Ezugwu (2005) studied that coated carbide and ceramics tools were generally used for high speed machining Inconel 718. For the coated carbide tools, the right selection of the tungsten carbide cobalt alloy for the substrate, the associated coating materials, the coating procedure and the cutting conditions choice were the main problems. Jindal et al. (1999) studied the relative merits of PVD TiN, TiCN and TiAlN coatings on cemented carbide substrate (WC—6wt% Co alloy) in the turning of Inconel 718. The tested cutting speeds were 46 and 76 m/min, the feed rate and the depth-of-cut were maintained constant and respectively equal to 0.15 mm/rev and 1.5 mm. At both speeds, TiAlN and TiCN coated tools performed significantly better than tools with TiN coatings. The end of life for all three coated tools was dictated by maximum flank wear or nose wears. At the lower cutting speed of 46 m/min, the excellent performance of the TiAlN coated tools may be noted. The maximum flank wear was about 0.15 mm after a cutting time of 5 min. In addition the TiAlN tools exhibit lower nose and crater wear than the TiCN and TiN coated tools.

Toh (2006) investigated and evaluated the different cutter path orientations when high-speed finish milling hardened steel, and the results demonstrated that vertical upward orientation has been generally preferred in terms of workpiece surface roughness. Ding et al. (2010) experimentally investigated the effects of cutting parameters on cutting forces and surface roughness in hard milling of AISI H13 steel with coated carbide tools and empirical models for cutting forces and surface roughness were established. The analysis results showed that finish hard milling can be an alternative to grinding process in the die and mold industry.

Siller et al. (2009) studied the impact of a special carbide tool design on the process viability of the face milling of hardened AISI D3 steel in terms of surface quality and tool life. It was found that surface roughness Ra values from 0.1 to 0.3 μm can be obtained in the workpiece with an acceptable level of tool life.

Based on the detailed literature related to the machining of tool steels and other hard materials, various factors like spindle speed, table feed rate, depth of cut, step over and coolant pressure have been identified which affect the SR of tool steels during machining with CNC milling.

3 Response surface methodology

Many researchers (Lee and Kwon 2010; Muhammad et al. 2012; Yang et al. 2012; Saini et al. 2012; Li et al. 2012) have determined optimum cutting conditions for various machining conditions using the response surface methodology (RSM). The influence of various machining parameters on turning and milling has been evaluated using this methodology. Yang et al. (2012) determined the optimum conditions for precise boring processes in CNC machine operations using the RSM. Saini et al. (2012) predicted the influence of cutting parameters on tool wear and surface roughness in hard turning of AISI H11 tool steel using the RSM.
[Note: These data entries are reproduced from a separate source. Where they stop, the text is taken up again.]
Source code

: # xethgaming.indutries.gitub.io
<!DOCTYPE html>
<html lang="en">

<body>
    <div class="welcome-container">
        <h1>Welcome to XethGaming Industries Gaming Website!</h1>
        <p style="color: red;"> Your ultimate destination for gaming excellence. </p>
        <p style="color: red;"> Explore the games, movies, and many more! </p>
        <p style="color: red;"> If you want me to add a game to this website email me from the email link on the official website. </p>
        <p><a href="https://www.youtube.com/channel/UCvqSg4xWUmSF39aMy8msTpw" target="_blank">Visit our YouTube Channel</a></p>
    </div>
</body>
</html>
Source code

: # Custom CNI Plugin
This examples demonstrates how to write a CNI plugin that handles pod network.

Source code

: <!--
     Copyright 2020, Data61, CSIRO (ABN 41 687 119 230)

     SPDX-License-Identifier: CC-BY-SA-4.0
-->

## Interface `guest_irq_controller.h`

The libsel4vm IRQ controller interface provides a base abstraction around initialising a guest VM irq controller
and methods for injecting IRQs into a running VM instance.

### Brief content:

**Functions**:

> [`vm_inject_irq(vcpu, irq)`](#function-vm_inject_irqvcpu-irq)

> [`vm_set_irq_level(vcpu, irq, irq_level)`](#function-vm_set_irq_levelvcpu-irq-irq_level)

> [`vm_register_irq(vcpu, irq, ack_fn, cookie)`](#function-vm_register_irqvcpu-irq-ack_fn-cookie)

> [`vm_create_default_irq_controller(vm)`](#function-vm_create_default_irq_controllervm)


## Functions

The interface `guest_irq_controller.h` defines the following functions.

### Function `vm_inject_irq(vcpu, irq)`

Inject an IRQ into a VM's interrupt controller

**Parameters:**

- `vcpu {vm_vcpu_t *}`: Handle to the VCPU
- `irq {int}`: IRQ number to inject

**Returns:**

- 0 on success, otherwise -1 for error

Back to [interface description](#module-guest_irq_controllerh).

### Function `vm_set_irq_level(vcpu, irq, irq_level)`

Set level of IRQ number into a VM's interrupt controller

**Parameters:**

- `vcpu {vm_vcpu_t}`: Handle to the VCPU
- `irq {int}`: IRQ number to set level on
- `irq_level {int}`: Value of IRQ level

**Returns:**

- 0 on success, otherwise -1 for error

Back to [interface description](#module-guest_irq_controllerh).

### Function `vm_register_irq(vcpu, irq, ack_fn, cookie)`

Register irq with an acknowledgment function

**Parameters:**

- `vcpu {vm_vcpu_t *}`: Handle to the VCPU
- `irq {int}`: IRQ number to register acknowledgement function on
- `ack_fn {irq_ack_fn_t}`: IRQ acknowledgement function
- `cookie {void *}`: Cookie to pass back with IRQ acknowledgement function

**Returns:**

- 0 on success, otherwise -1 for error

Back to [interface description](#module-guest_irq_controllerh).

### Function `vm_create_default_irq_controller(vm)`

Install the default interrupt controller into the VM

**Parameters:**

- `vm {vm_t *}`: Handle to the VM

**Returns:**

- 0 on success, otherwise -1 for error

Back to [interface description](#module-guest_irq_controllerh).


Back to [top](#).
Horng et al. (2008) used the RSM to evaluate the machinability of Hadfield steel in hard turning. The combined effects of four machining parameters, (cutting speed, feed rate, depth of cut and tool corner radius), on the basis of two performance characteristics (flank wear and surface roughness), were investigated; the centered central composite design and the analysis of variance were employed. Results showed that the flank wear was influenced principally by the cutting speed and the interaction effect of feed rate on the nose radius of the tool; the cutting speed and the tool corner radius had a statistical significance on the surface roughness.

Alauddin and Baradie (1997) used response surface method to predict tool life in end milling. The author found that the speed was the dominant factor in both the first and the second order models, followed by the feed and the axial depth of cut. Fnides et al. (2008) developed a mathematical model for cutting forces and surface roughness in turning of hot work steel. The authors pointed that tangential cutting force was very sensitive to the variation of cutting depth what affects the cutting forces, surface roughness was very sensitive to the variation of feed rate and that flank wear has a great influence on the evolution of cutting force components and on the criteria of surface roughness.

The literature showed above exposes that not much work has been stated on prediction and optimization of surface roughness in end milling. In this work, the main objective is to develop a model based on response surface methodology to the surface roughness in terms of machining parameters such as spindle speed, table feed rate, depth of cut, step over and coolant pressure. The mathematical model aided to study the direct and interaction effect of each parameter. Additionally, the statistical model developed was utilized to optimize the machining parameters to obtain minimum surface roughness using desirability.

So, in the next section response surface methodology approach has to be applied on the machining of die steels using titanium coated carbide cutter in CNC milling.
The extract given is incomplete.